We Are Legion (We Are Bob): Bob Johansson has just sold his software company and is looking forward to a life of leisure. There are places to go, books to read, and movies to watch. So it’s a little unfair when he gets himself killed crossing the street.
Bob wakes up a century later to find that corpsicles have been declared to be without rights, and he is now the property of the state. He has been uploaded into computer hardware and is slated to be the controlling AI in an interstellar probe looking for habitable planets. The stakes are high: no less than the first claim to entire worlds. If he declines the honor, he’ll be switched off, and they’ll try again with someone else. If he accepts, he becomes a prime target. There are at least three other countries trying to get their own probes launched first, and they play dirty.

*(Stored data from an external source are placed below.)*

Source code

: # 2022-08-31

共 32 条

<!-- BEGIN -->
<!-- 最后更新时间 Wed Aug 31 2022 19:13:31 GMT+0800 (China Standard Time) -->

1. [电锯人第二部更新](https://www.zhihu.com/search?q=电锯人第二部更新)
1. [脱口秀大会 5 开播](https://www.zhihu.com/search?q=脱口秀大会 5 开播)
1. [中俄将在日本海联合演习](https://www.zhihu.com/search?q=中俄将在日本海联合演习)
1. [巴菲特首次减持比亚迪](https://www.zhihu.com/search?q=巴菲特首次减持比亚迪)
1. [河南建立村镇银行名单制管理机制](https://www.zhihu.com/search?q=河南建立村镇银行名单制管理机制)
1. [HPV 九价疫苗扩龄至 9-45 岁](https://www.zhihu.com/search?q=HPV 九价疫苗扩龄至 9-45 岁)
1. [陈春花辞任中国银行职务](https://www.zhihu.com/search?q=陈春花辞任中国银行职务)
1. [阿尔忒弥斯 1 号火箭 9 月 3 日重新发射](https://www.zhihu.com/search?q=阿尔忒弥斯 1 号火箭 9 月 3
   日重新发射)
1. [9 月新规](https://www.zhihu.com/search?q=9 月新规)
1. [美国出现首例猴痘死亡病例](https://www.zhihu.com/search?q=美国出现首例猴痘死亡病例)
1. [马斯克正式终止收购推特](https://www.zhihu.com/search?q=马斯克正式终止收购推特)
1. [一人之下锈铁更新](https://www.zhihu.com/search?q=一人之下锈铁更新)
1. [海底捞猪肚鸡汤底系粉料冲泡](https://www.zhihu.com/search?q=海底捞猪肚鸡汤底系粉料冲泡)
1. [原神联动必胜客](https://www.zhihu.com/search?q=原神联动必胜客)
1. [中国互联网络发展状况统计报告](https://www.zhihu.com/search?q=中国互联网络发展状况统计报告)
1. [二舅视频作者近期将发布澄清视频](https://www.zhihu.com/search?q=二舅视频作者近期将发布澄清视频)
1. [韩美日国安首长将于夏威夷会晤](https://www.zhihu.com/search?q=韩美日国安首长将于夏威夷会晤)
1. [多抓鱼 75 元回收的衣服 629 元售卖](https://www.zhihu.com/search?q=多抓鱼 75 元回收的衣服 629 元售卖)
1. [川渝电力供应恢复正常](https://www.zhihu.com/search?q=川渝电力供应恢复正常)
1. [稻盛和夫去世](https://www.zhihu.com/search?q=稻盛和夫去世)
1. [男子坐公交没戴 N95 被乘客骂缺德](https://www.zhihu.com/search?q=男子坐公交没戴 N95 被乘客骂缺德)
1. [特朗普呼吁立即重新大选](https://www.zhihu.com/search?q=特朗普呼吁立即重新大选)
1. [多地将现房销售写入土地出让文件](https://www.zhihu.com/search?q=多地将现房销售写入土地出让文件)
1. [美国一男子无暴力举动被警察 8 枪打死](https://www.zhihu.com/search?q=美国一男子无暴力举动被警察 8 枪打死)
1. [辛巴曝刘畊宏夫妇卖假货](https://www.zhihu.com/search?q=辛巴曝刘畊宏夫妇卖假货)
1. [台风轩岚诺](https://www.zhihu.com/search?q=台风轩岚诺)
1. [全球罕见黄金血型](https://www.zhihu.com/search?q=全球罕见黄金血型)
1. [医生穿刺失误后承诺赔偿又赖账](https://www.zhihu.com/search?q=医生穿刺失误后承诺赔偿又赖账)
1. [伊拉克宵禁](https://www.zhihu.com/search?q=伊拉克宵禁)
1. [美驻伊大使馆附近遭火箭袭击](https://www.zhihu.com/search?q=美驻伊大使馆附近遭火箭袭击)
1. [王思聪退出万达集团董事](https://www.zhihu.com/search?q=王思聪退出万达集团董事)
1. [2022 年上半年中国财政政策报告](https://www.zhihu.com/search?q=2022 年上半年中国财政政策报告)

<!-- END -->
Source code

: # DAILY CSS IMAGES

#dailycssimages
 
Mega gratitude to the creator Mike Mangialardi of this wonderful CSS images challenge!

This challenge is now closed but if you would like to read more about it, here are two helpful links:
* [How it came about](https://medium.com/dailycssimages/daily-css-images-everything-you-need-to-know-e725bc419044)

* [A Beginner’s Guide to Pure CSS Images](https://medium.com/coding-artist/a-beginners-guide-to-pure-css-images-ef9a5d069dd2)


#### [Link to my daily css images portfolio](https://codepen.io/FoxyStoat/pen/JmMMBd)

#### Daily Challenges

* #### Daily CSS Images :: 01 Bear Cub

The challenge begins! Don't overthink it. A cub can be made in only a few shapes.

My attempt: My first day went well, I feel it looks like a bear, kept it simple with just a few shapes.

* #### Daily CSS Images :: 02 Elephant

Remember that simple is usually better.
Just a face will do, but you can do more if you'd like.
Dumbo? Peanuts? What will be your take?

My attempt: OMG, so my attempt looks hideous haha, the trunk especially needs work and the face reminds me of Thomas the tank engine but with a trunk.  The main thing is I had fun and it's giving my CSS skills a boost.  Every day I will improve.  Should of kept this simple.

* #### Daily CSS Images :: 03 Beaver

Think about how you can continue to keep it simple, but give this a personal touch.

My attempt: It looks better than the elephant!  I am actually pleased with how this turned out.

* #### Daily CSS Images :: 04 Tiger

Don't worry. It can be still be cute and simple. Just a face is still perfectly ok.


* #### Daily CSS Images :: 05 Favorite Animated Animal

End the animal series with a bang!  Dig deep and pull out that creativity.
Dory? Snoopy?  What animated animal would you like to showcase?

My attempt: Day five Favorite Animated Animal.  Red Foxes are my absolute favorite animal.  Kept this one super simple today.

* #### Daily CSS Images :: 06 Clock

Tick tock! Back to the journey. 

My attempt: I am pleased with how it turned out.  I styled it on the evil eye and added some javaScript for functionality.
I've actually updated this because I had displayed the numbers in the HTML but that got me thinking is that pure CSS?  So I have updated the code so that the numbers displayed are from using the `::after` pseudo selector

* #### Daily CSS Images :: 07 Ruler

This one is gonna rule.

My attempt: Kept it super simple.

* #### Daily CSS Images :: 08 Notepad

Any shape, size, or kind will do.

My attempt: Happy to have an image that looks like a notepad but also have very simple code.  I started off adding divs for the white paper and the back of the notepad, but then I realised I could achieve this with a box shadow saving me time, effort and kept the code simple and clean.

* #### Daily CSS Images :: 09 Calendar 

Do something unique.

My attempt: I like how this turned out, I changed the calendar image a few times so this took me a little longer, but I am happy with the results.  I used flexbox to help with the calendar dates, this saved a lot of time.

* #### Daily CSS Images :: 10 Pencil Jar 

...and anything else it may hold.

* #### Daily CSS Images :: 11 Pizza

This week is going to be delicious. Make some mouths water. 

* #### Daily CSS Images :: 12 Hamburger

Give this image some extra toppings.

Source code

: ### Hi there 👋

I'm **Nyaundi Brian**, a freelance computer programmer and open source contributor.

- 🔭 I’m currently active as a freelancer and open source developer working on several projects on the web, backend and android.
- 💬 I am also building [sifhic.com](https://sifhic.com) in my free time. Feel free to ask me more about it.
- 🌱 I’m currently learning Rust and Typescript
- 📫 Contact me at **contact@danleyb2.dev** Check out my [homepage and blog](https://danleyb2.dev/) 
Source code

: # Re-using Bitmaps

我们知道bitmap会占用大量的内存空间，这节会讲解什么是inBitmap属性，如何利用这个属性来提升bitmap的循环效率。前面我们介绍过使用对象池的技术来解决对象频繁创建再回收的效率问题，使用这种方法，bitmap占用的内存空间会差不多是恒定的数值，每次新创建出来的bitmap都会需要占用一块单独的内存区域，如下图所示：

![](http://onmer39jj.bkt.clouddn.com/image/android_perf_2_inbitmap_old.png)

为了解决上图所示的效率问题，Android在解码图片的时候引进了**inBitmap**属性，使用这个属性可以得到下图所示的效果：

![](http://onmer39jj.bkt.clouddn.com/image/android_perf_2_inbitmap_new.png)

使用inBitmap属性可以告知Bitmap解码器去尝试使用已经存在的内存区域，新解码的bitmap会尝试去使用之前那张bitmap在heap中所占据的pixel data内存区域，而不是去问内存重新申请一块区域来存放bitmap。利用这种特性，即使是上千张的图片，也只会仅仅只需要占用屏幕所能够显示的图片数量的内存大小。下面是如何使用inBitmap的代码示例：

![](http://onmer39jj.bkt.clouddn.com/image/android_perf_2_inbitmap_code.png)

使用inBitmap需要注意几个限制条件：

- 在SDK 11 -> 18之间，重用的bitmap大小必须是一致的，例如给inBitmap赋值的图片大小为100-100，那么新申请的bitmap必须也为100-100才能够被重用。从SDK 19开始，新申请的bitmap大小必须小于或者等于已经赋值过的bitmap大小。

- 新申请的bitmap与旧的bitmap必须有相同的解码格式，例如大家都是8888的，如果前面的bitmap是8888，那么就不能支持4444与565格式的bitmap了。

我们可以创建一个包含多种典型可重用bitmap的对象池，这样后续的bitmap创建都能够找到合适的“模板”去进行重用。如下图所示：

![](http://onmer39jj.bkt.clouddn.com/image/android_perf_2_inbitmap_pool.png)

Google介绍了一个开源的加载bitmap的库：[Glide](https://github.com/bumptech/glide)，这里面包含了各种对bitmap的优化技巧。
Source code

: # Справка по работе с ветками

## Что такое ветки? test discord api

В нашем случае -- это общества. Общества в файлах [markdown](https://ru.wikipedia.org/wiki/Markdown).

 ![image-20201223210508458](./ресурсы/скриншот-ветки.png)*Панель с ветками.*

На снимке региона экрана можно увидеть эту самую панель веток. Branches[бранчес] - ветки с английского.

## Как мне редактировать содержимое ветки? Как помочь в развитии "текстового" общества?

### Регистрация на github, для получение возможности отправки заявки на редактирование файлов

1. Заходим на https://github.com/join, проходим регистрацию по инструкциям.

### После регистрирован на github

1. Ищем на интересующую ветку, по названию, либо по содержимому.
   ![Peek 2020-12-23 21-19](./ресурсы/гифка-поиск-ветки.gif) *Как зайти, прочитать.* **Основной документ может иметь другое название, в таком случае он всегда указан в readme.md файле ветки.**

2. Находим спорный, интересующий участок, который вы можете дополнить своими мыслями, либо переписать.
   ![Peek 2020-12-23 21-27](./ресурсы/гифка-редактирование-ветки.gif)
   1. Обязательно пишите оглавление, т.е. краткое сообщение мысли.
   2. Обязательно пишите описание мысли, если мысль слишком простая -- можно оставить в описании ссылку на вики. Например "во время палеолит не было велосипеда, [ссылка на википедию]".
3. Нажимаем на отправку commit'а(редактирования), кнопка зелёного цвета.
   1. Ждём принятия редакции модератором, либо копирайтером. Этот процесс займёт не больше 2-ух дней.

The safest place for Bob is in space, heading away from Earth at top speed. Or so he thinks. Because the universe is full of nasties, and trespassers make them mad – very mad. – Goodreads
We Are Legion (We Are Bob) Review
We Are Legion (We Are Bob) is a book that’s hard to describe. Bob is an interesting character in that he seems like a nobody. I don’t mean that in a bad way. He’s just ‘that guy’. Yes, he got rich by selling off his software company, but he doesn’t even really have time to enjoy it before crap starts. He’s a snarky atheist nerd whom you probably wouldn’t look twice at on the street. But he’s a good guy. Amusing in that way that makes you regret overlooking him initially. I hesitated on getting this book for a while. The synopsis didn’t really catch my attention, and the cover was your basic science fiction one. Really, the only reason I got it was because Ray Porter narrated it.
The tone of We Are Legion (We Are Bob) is overall light, but this is not necessarily a light book. The author uses Bob’s predicament to examine ever-green topics in the world of science fiction. What defines life? Is Bob still ‘human’? What might life look like if we did indeed find it somewhere? What might the habitable planets out there be like? Why can’t we all just flippin’ get along?? And how is this cloning thing going to work out? Can you really clone everything that makes a person a person? Bob’s point of view is a unique one, and watching him puzzle his way through many of these questions is truly fascinating. I don’t think the synopsis does it justice, at all. I mean, in the vaguest of terms, that’s what the book is about, yes. But…not really.
If you are religiously inclined, you need to stay away from We Are Legion (We Are Bob). While it’s not as full of derision as some other books I’ve read Lately, it’s not religion-friendly at all. Fun will be poked at beliefs. I thought it was absolutely hilarious, of course, even as I shuddered because it seemed disturbingly realistic. Religion has been the cause of way too much fighting throughout the ages, and some of the politics are a believable extrapolation of what might happen if religion gained a foothold in the United States government. With the current state of politics in America, it’s enough to make you want to duck and cover.
I debated over this but eventually decided that We Are Legion (We Are Bob) qualifies as a hard science fiction book. From frame rates to the velocities of ship busters, it’s all thought out and included. It’s not even close to being on the info-dump / wall-of-impenetrable-text level, though, so no worries if you’re the type of reader that’s a bit intimidated by that thing. The only reason I even debated over it is because the science is worked so well into the fiction that it never really seemed to be something that I consciously recognized. It was all just a good part of the story.
Overall, We Are Legion (We Are Bob) is a great read made even better by the fantastic narration I’ve come to expect from Ray Porter. If you can get the book in this form, I highly recommend you do so. I’m definitely eagerly awaiting the release of the next book from Dennis E. Taylor.